WHAT THE EXERCISE ASKS ▸
Transcribe each record word for word. Skip the images.

GIVEN RECORDS ▸
========================

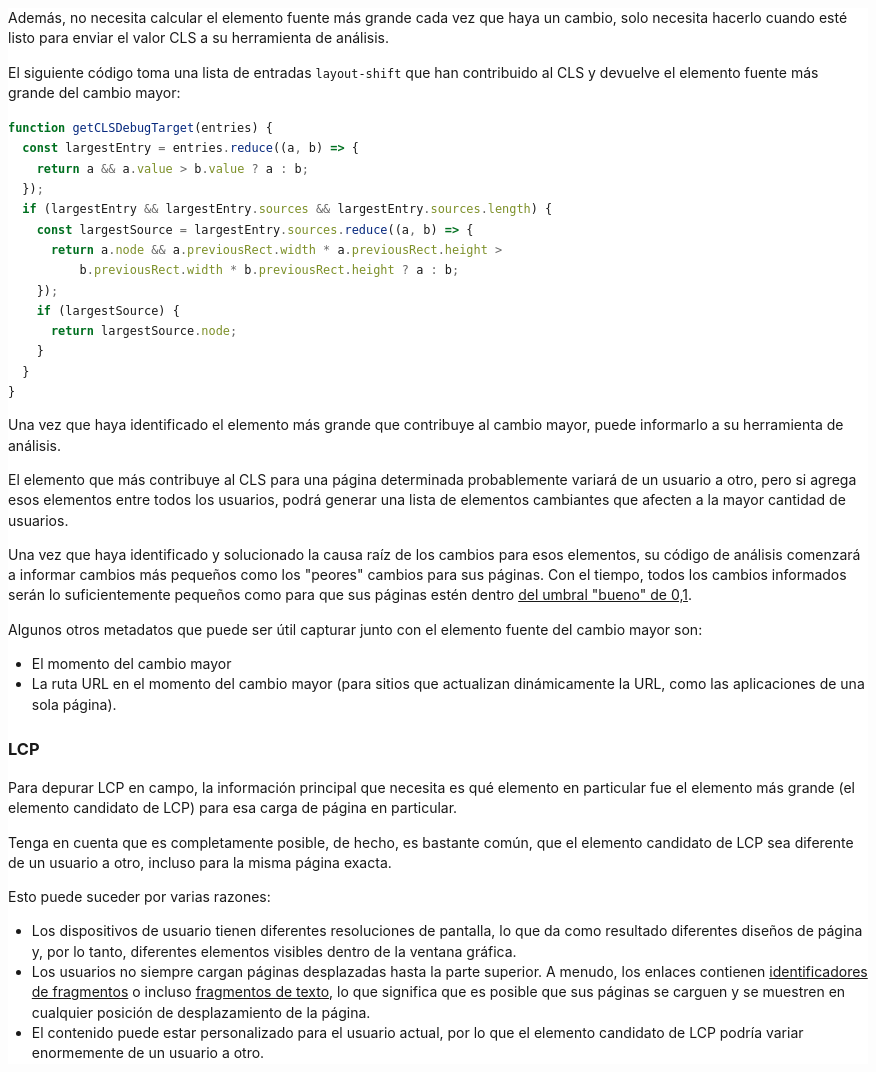 Además, no necesita calcular el elemento fuente más grande cada vez que haya un cambio, solo necesita hacerlo cuando esté listo para enviar el valor CLS a su herramienta de análisis.

El siguiente código toma una lista de entradas `layout-shift` que han contribuido al CLS y devuelve el elemento fuente más grande del cambio mayor:

```js
function getCLSDebugTarget(entries) {
  const largestEntry = entries.reduce((a, b) => {
    return a && a.value > b.value ? a : b;
  });
  if (largestEntry && largestEntry.sources && largestEntry.sources.length) {
    const largestSource = largestEntry.sources.reduce((a, b) => {
      return a.node && a.previousRect.width * a.previousRect.height >
          b.previousRect.width * b.previousRect.height ? a : b;
    });
    if (largestSource) {
      return largestSource.node;
    }
  }
}
```

Una vez que haya identificado el elemento más grande que contribuye al cambio mayor, puede informarlo a su herramienta de análisis.

El elemento que más contribuye al CLS para una página determinada probablemente variará de un usuario a otro, pero si agrega esos elementos entre todos los usuarios, podrá generar una lista de elementos cambiantes que afecten a la mayor cantidad de usuarios.

Una vez que haya identificado y solucionado la causa raíz de los cambios para esos elementos, su código de análisis comenzará a informar cambios más pequeños como los "peores" cambios para sus páginas. Con el tiempo, todos los cambios informados serán lo suficientemente pequeños como para que sus páginas estén dentro [del umbral "bueno" de 0,1](/cls/#what-is-a-good-cls-score).

Algunos otros metadatos que puede ser útil capturar junto con el elemento fuente del cambio mayor son:

- El momento del cambio mayor
- La ruta URL en el momento del cambio mayor (para sitios que actualizan dinámicamente la URL, como las aplicaciones de una sola página).

### LCP

Para depurar LCP en campo, la información principal que necesita es qué elemento en particular fue el elemento más grande (el elemento candidato de LCP) para esa carga de página en particular.

Tenga en cuenta que es completamente posible, de hecho, es bastante común, que el elemento candidato de LCP sea diferente de un usuario a otro, incluso para la misma página exacta.

Esto puede suceder por varias razones:

- Los dispositivos de usuario tienen diferentes resoluciones de pantalla, lo que da como resultado diferentes diseños de página y, por lo tanto, diferentes elementos visibles dentro de la ventana gráfica.
- Los usuarios no siempre cargan páginas desplazadas hasta la parte superior. A menudo, los enlaces contienen [identificadores de fragmentos](/text-fragments/#fragment-identifiers) o incluso [fragmentos de texto](/text-fragments/#text-fragments), lo que significa que es posible que sus páginas se carguen y se muestren en cualquier posición de desplazamiento de la página.
- El contenido puede estar personalizado para el usuario actual, por lo que el elemento candidato de LCP podría variar enormemente de un usuario a otro.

========================

PROBLEM SOLUTION ▸
 Además, no necesita calcular el elemento fuente más grande cada vez que haya un cambio, solo necesita hacerlo cuando esté listo para enviar el valor CLS a su herramienta de análisis.

El siguiente código toma una lista de entradas `layout-shift` que han contribuido al CLS y devuelve el elemento fuente más grande del cambio mayor:

```js
function getCLSDebugTarget(entries) {
  const largestEntry = entries.reduce((a, b) => {
    return a && a.value > b.value ? a : b;
  });
  if (largestEntry && largestEntry.sources && largestEntry.sources.length) {
    const largestSource = largestEntry.sources.reduce((a, b) => {
      return a.node && a.previousRect.width * a.previousRect.height >
          b.previousRect.width * b.previousRect.height ? a : b;
    });
    if (largestSource) {
      return largestSource.node;
    }
  }
}
```

Una vez que haya identificado el elemento más grande que contribuye al cambio mayor, puede informarlo a su herramienta de análisis.

El elemento que más contribuye al CLS para una página determinada probablemente variará de un usuario a otro, pero si agrega esos elementos entre todos los usuarios, podrá generar una lista de elementos cambiantes que afecten a la mayor cantidad de usuarios.

Una vez que haya identificado y solucionado la causa raíz de los cambios para esos elementos, su código de análisis comenzará a informar cambios más pequeños como los "peores" cambios para sus páginas. Con el tiempo, todos los cambios informados serán lo suficientemente pequeños como para que sus páginas estén dentro [del umbral "bueno" de 0,1](/cls/#what-is-a-good-cls-score).

Algunos otros metadatos que puede ser útil capturar junto con el elemento fuente del cambio mayor son:

- El momento del cambio mayor
- La ruta URL en el momento del cambio mayor (para sitios que actualizan dinámicamente la URL, como las aplicaciones de una sola página).

### LCP

Para depurar LCP en campo, la información principal que necesita es qué elemento en particular fue el elemento más grande (el elemento candidato de LCP) para esa carga de página en particular.

Tenga en cuenta que es completamente posible, de hecho, es bastante común, que el elemento candidato de LCP sea diferente de un usuario a otro, incluso para la misma página exacta.

Esto puede suceder por varias razones:

- Los dispositivos de usuario tienen diferentes resoluciones de pantalla, lo que da como resultado diferentes diseños de página y, por lo tanto, diferentes elementos visibles dentro de la ventana gráfica.
- Los usuarios no siempre cargan páginas desplazadas hasta la parte superior. A menudo, los enlaces contienen [identificadores de fragmentos](/text-fragments/#fragment-identifiers) o incluso [fragmentos de texto](/text-fragments/#text-fragments), lo que significa que es posible que sus páginas se carguen y se muestren en cualquier posición de desplazamiento de la página.
- El contenido puede estar personalizado para el usuario actual, por lo que el elemento candidato de LCP podría variar enormemente de un usuario a otro.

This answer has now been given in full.